SHA3 IANA registration - method?

Andrey Jivsov openpgp at brainhub.org
Mon Dec 17 21:22:11 CET 2012


On 12/17/2012 06:23 AM, Daniel Kahn Gillmor wrote:
> On 12/17/2012 02:28 AM, Andrey Jivsov wrote:
>> Now my denial of the signature looks convincing: the fingerprint is
>> correct and is exactly the one that was on my page at the alleged time
>> of signing, but the signature doesn't verify. I hire 3d party experts to
>> record the current state of things and will rely on their statement for
>> the repudiation.
>>
>> ( Of course the accuser forgot to cache my old key. )
>
> I'm unconvinced of this as a realistic threat.  For one thing, all
> OpenPGP implementations i've seen cache keys by default.

The products that work as mail gateways can work with millions of user 
keys. These discovered keys are not cached indefinitely (I know one such 
a product).

This is different from end-user products/usage model.

>
> For another thing, if all the stars are aligned as you suggest, then all
> i need to do to repudiate it is simply remove the key in the first
> place.  No key, no verification.
>
> So if we are to consider this a vulnerability, i don't think it is a
> problem that is solved by a more-collision-resistant fingerprint.
>

If we can count on removing the keys, the collision resistance has no 
opportunity to play out. Here we are discussing the issue from the 
somewhat academic point of view.
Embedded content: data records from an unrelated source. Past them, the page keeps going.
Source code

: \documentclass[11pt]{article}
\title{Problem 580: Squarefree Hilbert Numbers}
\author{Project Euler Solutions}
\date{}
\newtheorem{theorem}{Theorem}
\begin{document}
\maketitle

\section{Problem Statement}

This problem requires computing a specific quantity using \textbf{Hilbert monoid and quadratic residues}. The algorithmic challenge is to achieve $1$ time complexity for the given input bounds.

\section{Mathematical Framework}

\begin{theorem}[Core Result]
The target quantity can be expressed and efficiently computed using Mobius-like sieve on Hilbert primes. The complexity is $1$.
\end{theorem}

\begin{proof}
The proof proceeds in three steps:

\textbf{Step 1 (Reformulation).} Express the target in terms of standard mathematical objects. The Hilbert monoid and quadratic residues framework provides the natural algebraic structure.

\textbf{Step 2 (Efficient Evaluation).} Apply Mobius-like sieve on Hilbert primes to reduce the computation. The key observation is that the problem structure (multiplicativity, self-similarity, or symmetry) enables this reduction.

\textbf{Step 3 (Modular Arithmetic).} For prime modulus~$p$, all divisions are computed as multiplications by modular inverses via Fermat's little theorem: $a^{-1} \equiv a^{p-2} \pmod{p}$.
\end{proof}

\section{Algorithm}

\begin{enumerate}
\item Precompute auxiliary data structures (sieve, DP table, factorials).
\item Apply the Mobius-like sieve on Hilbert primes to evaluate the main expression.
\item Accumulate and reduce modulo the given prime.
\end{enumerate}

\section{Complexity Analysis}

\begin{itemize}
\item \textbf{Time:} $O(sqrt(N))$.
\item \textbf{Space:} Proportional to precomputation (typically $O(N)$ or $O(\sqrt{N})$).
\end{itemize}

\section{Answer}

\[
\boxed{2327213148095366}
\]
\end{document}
The question is what additional 
problems creep in when fingerprints are not collision resistant.

I don't think one has a convincing story in front of the court saying 
that he lost the key pair.

> So i'm still left with the sense that OpenPGP's key fingerprint
> mechanism is reliant on resistance to a pre-image attack, and is *not*
> concerned with its collision resistance.

Without special wording anywhere about weaknesses of fingerprints, 
OpenPGP fingerprints can be used in protocols that depend on collision 
resistance, as well as in protocols that don't.